§ **What this task involves**
All lines in the material containing the word "prime" need to be copied.
*** Opening Provided records ***
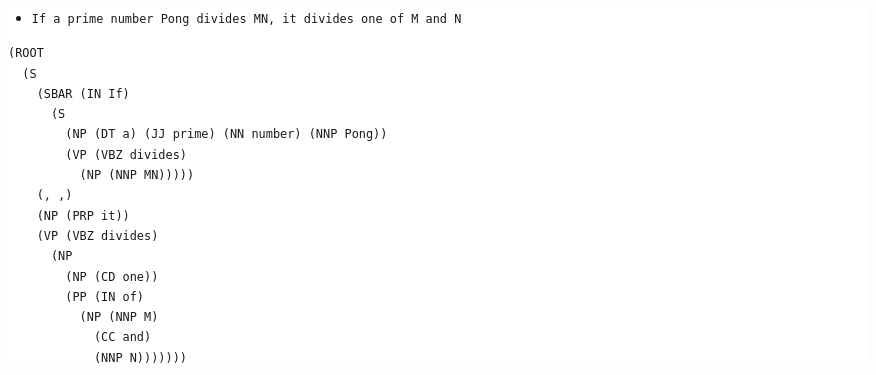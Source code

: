 * ``If a prime number Pong divides MN, it divides one of M and N``

```
(ROOT
  (S
    (SBAR (IN If)
      (S
        (NP (DT a) (JJ prime) (NN number) (NNP Pong))
        (VP (VBZ divides)
          (NP (NNP MN)))))
    (, ,)
    (NP (PRP it))
    (VP (VBZ divides)
      (NP
        (NP (CD one))
        (PP (IN of)
          (NP (NNP M)
            (CC and)
            (NNP N)))))))

```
*** Closing Provided records ***
§ **Written solution**
: * ``If a prime number Pong divides MN, it divides one of M and N``
        (NP (DT a) (JJ prime) (NN number) (NNP Pong))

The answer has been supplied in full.